Matthew Brook O’Donnell is a research assistant professor at the Annenberg School for Communication at the University of Pennsylvania. His research background includes corpus linguistics, natural language processing, and data mining. He is interested in combining linguistic analyses of media language and persuasive discourse with behavioral and neuroscience approaches.
Steve Tompson is a PhD student in psychology at the University of Michigan. He is interested in using neuroimaging to understand social cognitive processes mediating sociocultural differences in self-appraisal and decision making. He is also interested in extending this research to examine the contribution of self-appraisal to attitude and behavior change.
Emily Falk is an assistant professor of communication at the University of Pennsylvania’s Annenberg School for Communication. She is interested in predicting behavior change following exposure to persuasive messages and in understanding what makes successful ideas spread (e.g., through social networks, cultures), using methods from communication science, neuroscience, and psychology.
Footnotes
Two participants were excluded from this analysis for having behavior change reductions greater than 2.5 standard deviations from the mean. When included, there remained a significant increase in intentions and self-efficacy (p < .005) but not perceived risks.

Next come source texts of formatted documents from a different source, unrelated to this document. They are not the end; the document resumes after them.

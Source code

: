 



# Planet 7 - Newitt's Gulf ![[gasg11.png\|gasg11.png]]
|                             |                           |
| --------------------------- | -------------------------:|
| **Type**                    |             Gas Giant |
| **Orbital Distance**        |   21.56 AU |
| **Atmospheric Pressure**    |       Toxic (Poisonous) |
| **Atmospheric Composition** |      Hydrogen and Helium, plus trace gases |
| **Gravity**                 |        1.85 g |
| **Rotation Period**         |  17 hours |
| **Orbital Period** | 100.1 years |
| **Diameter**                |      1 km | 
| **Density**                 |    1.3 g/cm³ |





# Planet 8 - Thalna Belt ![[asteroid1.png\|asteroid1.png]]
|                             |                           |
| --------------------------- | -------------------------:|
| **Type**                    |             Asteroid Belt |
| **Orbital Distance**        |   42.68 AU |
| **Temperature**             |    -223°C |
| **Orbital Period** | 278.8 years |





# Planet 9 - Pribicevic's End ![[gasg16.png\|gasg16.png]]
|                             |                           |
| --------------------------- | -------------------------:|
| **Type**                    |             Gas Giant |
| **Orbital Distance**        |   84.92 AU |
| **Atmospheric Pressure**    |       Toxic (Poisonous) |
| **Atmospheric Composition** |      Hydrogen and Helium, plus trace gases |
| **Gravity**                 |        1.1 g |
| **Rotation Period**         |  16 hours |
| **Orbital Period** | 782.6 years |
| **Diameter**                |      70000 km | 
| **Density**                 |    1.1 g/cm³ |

Using self-reports from the intake session and immediately after the scanning session, changes in self-reported intentions, self-efficacy, and perceived risks did not predict behavior change.
Two participants were excluded from this analysis for having behavior change reductions greater than 2.5 standard deviations from the mean. With all subjects included, brain activity in only MPFC_SV was predictive of behavior change (p < .005). Self-reported changes in intentions were significantly correlated with behavior change (p < .01), but changes in self-efficacy, changes in perceived threat, and quit ratings were not, nor were these metrics correlated with brain activity.